• WHAT IS NEEDED
Filter these entries, keeping only lines that hold the word "cdot".

• DATASET EXCERPTS

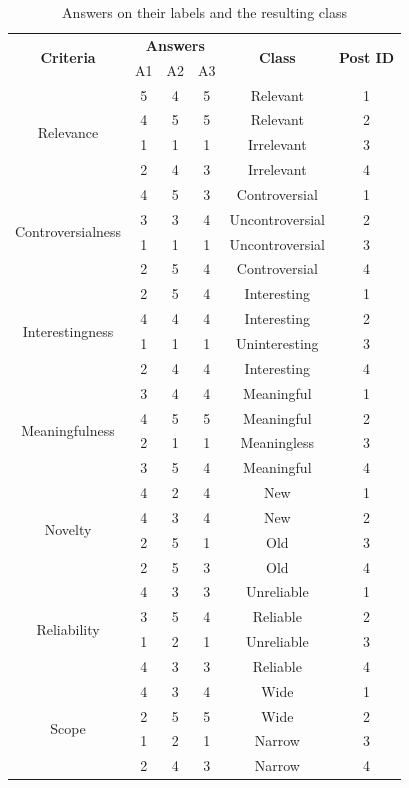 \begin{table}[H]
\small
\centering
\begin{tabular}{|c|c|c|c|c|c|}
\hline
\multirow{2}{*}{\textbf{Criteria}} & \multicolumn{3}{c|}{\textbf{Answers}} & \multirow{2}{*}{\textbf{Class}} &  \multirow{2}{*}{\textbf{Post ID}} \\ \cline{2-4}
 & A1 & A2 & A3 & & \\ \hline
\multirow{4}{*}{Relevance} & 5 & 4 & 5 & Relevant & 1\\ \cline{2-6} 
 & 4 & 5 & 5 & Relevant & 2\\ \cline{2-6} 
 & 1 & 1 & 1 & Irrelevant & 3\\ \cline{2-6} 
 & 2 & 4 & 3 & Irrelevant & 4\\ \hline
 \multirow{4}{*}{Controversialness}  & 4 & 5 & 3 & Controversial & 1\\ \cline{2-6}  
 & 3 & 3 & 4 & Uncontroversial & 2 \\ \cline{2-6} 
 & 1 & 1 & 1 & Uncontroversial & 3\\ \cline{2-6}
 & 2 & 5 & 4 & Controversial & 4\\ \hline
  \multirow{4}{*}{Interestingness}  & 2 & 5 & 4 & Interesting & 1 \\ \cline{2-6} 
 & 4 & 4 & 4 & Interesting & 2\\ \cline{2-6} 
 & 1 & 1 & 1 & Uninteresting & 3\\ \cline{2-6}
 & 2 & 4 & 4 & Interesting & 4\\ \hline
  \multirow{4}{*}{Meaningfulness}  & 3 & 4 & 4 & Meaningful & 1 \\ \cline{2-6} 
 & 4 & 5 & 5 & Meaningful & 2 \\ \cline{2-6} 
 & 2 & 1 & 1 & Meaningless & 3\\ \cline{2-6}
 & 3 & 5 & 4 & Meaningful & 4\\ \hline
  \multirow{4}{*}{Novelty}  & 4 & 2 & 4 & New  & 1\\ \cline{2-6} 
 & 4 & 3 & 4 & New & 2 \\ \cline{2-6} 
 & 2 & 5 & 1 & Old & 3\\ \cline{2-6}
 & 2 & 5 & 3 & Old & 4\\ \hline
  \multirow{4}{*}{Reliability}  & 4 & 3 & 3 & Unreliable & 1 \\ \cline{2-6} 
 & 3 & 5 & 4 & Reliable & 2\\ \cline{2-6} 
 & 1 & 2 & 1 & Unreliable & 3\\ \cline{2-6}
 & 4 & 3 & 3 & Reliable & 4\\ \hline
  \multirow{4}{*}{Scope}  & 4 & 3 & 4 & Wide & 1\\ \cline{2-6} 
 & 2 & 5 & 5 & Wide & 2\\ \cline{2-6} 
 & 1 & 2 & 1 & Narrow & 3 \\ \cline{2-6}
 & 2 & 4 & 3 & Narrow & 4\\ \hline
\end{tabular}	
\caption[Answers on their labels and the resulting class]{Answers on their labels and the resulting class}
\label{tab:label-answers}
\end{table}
==
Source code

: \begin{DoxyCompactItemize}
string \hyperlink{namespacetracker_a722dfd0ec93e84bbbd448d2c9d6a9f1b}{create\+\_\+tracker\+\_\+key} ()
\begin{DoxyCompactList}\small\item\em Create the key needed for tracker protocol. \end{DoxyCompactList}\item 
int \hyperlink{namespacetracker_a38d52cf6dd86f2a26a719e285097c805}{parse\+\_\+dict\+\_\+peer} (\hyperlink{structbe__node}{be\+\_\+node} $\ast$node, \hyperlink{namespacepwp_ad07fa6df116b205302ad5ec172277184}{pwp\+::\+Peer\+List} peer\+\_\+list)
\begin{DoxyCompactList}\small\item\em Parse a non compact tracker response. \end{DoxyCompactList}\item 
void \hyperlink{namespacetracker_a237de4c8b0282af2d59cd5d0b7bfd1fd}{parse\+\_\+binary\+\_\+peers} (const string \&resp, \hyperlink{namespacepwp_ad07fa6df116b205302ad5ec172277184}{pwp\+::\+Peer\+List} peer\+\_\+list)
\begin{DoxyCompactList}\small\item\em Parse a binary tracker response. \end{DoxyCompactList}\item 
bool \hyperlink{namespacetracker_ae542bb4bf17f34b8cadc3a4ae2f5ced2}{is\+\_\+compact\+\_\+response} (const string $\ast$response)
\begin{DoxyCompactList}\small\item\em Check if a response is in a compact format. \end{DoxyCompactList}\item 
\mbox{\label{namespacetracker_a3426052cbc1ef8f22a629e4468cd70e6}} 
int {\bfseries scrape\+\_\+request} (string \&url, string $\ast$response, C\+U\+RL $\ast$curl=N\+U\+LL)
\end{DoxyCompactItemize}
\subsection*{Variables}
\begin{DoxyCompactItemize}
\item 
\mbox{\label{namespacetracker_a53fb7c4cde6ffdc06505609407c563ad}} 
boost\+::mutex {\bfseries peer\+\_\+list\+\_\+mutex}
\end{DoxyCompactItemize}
...
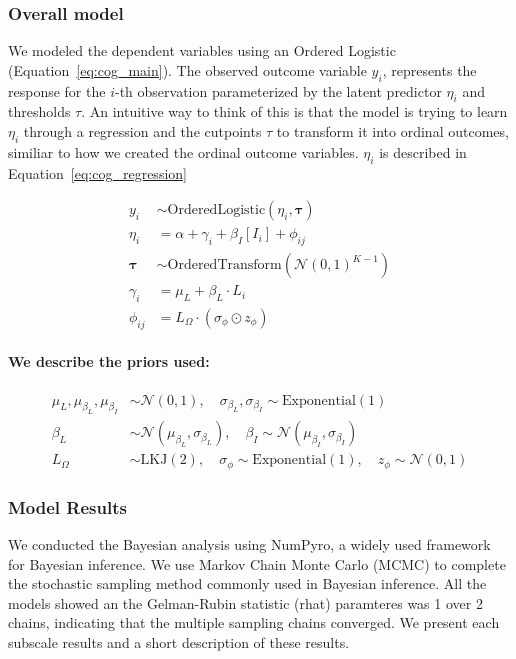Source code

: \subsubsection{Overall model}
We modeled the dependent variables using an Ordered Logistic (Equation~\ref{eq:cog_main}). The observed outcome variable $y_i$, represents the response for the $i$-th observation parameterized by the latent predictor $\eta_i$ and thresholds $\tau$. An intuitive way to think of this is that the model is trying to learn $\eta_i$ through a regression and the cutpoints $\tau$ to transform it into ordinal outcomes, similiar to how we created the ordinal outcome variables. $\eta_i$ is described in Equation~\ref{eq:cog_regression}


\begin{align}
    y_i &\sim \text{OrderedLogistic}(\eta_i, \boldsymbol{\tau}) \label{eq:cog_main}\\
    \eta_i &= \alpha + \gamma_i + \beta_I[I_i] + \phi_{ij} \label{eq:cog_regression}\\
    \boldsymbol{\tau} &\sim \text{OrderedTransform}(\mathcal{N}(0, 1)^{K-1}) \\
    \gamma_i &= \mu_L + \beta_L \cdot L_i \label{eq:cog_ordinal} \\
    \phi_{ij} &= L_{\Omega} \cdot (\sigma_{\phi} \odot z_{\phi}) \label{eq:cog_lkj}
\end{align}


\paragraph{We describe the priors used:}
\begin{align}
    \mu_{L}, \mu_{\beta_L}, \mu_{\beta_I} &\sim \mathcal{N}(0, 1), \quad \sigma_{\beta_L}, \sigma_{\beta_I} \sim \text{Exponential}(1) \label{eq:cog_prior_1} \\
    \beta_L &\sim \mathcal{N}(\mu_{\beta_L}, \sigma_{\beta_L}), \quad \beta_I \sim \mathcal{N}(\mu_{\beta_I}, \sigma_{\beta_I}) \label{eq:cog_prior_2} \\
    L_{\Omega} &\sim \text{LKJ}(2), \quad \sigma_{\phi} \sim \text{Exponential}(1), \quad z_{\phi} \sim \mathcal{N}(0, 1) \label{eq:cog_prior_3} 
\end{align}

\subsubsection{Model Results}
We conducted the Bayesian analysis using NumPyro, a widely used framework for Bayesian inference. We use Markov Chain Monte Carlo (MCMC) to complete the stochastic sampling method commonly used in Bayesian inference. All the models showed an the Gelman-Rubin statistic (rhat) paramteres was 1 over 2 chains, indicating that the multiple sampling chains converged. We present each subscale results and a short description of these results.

• RESULT OF THIS TASK
    \gamma_i &= \mu_L + \beta_L \cdot L_i \label{eq:cog_ordinal} \\
    \phi_{ij} &= L_{\Omega} \cdot (\sigma_{\phi} \odot z_{\phi}) \label{eq:cog_lkj}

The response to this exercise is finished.